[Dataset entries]
▬▬▬▬▬▬▬▬▬▬

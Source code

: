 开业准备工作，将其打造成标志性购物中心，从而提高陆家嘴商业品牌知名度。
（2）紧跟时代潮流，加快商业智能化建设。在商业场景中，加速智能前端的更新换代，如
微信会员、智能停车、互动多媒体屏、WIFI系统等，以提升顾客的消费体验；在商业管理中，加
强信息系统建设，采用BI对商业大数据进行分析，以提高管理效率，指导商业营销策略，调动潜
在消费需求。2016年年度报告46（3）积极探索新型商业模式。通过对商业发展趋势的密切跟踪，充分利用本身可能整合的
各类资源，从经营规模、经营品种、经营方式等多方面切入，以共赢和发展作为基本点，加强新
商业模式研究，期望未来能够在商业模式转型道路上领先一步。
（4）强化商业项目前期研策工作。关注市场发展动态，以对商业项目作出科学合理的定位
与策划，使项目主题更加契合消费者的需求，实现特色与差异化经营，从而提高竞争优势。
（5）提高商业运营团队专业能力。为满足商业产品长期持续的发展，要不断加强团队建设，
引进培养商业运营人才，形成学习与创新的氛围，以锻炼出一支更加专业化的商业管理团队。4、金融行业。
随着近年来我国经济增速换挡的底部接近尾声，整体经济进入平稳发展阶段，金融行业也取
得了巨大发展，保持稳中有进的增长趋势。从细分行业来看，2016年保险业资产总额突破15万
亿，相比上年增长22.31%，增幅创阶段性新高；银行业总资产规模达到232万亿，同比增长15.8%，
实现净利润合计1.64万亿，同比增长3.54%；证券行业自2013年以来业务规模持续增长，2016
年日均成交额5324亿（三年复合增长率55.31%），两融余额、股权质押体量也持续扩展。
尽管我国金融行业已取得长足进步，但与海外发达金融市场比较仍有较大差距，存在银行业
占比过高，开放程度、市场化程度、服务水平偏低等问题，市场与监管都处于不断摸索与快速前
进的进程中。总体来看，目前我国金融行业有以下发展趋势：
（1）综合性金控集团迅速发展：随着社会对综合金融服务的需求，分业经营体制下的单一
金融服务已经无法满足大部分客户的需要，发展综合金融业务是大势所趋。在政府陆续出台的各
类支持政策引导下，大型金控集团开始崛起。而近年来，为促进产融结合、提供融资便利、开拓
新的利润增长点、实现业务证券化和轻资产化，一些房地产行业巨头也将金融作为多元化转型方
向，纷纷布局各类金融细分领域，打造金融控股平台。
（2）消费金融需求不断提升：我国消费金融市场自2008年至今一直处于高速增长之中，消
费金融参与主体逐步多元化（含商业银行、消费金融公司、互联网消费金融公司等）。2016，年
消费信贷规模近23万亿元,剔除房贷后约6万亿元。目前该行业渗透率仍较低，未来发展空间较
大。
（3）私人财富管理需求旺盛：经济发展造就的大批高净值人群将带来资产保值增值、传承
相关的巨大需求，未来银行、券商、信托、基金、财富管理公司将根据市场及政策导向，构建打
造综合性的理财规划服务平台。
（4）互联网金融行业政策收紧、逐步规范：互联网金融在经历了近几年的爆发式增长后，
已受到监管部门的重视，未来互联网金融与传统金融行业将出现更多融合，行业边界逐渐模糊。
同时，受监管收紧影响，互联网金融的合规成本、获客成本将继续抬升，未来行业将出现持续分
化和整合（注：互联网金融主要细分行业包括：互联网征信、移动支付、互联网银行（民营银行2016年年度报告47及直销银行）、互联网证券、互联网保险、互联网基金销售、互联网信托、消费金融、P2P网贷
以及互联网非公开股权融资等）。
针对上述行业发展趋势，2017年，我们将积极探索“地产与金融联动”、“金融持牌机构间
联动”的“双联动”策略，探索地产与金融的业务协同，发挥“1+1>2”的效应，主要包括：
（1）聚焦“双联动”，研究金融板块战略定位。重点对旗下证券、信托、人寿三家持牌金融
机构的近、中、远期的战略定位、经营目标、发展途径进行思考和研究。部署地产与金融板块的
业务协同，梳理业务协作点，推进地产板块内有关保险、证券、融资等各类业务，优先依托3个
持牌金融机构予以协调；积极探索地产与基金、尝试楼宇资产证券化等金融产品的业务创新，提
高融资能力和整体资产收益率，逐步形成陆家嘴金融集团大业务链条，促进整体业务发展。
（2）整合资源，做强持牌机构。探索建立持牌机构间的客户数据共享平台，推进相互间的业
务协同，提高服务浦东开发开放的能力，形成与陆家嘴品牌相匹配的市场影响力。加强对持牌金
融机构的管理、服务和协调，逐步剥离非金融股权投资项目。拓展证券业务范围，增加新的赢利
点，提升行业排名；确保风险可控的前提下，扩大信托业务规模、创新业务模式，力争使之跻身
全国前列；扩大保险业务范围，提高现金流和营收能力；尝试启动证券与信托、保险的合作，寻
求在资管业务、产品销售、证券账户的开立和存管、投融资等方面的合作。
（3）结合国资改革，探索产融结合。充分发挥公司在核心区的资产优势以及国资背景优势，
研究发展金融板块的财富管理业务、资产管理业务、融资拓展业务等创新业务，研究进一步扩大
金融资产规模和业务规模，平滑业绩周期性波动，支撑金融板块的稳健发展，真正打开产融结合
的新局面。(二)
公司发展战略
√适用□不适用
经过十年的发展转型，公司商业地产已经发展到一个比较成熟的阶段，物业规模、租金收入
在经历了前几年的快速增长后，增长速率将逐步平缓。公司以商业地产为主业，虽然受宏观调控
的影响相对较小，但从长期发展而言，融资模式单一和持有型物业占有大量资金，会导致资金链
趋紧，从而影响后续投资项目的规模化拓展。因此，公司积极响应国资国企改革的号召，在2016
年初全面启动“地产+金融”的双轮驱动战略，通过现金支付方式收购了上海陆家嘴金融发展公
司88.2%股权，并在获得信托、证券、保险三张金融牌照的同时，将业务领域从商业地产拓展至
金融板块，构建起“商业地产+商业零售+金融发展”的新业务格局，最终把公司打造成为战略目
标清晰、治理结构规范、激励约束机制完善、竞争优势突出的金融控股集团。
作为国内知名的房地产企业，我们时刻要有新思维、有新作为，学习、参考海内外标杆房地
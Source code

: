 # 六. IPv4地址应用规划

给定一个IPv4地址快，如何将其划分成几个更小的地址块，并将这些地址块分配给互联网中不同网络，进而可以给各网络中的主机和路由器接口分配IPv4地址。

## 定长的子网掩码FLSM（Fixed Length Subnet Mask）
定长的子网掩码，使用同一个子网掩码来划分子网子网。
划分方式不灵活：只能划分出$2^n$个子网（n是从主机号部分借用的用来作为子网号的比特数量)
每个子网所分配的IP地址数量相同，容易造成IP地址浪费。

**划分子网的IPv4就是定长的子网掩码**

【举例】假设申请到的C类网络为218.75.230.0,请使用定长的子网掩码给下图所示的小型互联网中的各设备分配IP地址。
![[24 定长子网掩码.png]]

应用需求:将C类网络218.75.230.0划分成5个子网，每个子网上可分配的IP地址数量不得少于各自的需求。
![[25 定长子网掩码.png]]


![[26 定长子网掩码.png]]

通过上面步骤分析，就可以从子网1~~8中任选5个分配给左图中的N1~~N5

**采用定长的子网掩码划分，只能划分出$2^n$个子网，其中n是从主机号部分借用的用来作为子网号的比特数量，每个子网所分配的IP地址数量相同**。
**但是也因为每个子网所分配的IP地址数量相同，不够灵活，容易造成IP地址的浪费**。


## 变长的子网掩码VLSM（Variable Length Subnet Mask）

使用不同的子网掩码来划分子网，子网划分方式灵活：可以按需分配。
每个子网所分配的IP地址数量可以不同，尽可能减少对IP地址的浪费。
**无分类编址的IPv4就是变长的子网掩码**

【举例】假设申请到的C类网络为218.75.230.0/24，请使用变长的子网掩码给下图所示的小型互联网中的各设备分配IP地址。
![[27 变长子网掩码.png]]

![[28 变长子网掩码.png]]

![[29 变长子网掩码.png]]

▬▬▬▬▬▬▬▬▬▬

Return, exactly, the lines from the first line of the records above to the line containing "与策划，使项目主题更加契合消费者的需求，实现特色与差异化经营，从而提高竞争优势。", both included.

#### [Answer to this task]
Source code

: 开业准备工作，将其打造成标志性购物中心，从而提高陆家嘴商业品牌知名度。
（2）紧跟时代潮流，加快商业智能化建设。在商业场景中，加速智能前端的更新换代，如
微信会员、智能停车、互动多媒体屏、WIFI系统等，以提升顾客的消费体验；在商业管理中，加
强信息系统建设，采用BI对商业大数据进行分析，以提高管理效率，指导商业营销策略，调动潜
在消费需求。2016年年度报告46（3）积极探索新型商业模式。通过对商业发展趋势的密切跟踪，充分利用本身可能整合的
各类资源，从经营规模、经营品种、经营方式等多方面切入，以共赢和发展作为基本点，加强新
商业模式研究，期望未来能够在商业模式转型道路上领先一步。
（4）强化商业项目前期研策工作。关注市场发展动态，以对商业项目作出科学合理的定位
与策划，使项目主题更加契合消费者的需求，实现特色与差异化经营，从而提高竞争优势。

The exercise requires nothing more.